The vote capped a months-long campaign to secure Califf’s confirmation after President Joe Biden nominated him to return to the post he held near the end of the Obama administration.
The Senate voted 49-45 yesterday on a cloture vote to limit debate and move toward a final vote on Califf’s confirmation.
Several Republicans joined Democrats on today’s tight vote, enabling Califf’s nomination to overcome strong opposition from Sen. Joe Manchin, D–West Virginia. Manchin has been critical of Califf’s work as a drug company consultant, suggesting that his ties to the pharma industry are too close when the country is still dealing with an opioid abuse epidemic.
“Dr. Califf has shown us who he is, and he has shown a complete lack of interest in actually making the difficult decisions that we need the leader of the FDA to make,” Manchin said before yesterday’s cloture vote, as related by CNN. “Nothing that Dr. Califf has said or done has led me to believe he will operate the FDA any differently than he did during his previous tenure.”
A retired Duke University professor and senior advisor at Google’s life sciences sister company Verily, Califf previously won confirmation in a bipartisan 89-4 vote before serving as commissioner from 2016 to 2017 during the Obama administration.
At the end of January, Califf shored up support from some of the more progressive Democratic senators after sending a letter to Sen. Elizabeth Warren, D-Massachusetts, and making ethics commitments that went beyond what is required.

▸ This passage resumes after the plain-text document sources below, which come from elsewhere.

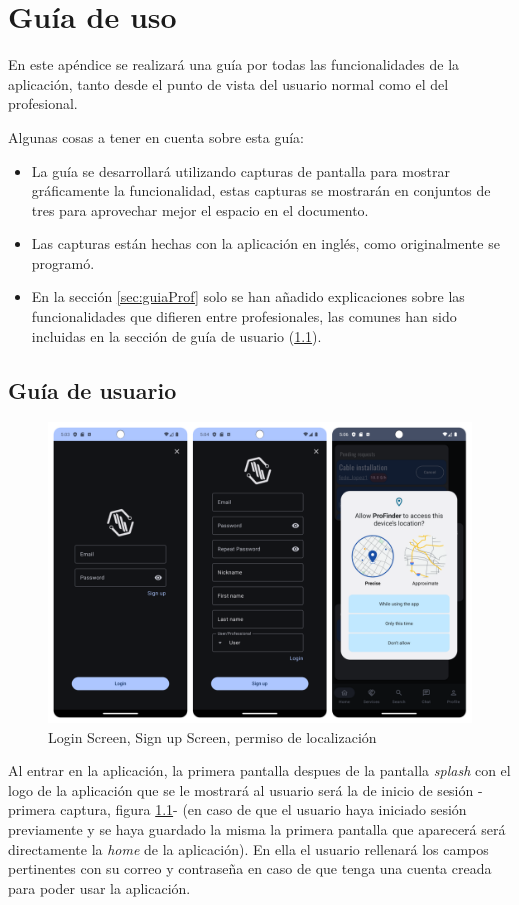 \chapter{Guía de uso}
\label{Appendix:guiaUsuario}
En este apéndice se realizará una guía por todas las funcionalidades de la aplicación, tanto desde el punto de vista del usuario normal como el del profesional.

Algunas cosas a tener en cuenta sobre esta guía: 
\begin{itemize}
    \item La guía se desarrollará utilizando capturas de pantalla para mostrar gráficamente la funcionalidad, estas capturas se mostrarán en conjuntos de tres para aprovechar mejor el espacio en el documento.
    \item Las capturas están hechas con la aplicación en inglés, como originalmente se programó.
    \item En la sección \ref{sec:guiaProf} solo se han añadido explicaciones sobre las funcionalidades que difieren entre profesionales, las comunes han sido incluidas en la sección de guía de usuario (\ref{sec:guiaUser}).
\end{itemize}
 

\section{Guía de usuario}
\label{sec:guiaUser}
\newpage
\begin{figure}[h]
	\centering
	\includegraphics[width = 1\textwidth]{Imagenes/capturasApp/login_signup_local.png}
	\caption{Login Screen, Sign up Screen, permiso de localización}
	\label{fig:capApp1}
\end{figure}
Al entrar en la aplicación, la primera pantalla despues de la pantalla \textit{splash} con el logo de la aplicación que se le mostrará al usuario será la de inicio de sesión -primera captura, figura \ref{fig:capApp1}- (en caso de que el usuario haya iniciado sesión previamente y se haya guardado la misma la primera pantalla que aparecerá será directamente la \textit{home} de la aplicación). En ella el usuario rellenará los campos pertinentes con su correo y contraseña en caso de que tenga una cuenta creada para poder usar la aplicación.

For example, Califf promised that for four years after his tenure, he wouldn’t seek employment or compensation from pharmaceutical and medical device companies he interacts with while he is the FDA commissioner.
“I intend to pursue opportunities in higher education to help educate the next generation of medical leaders. I have, and always will be, a physician and researcher first,” Califf said in the Jan. 27 letter.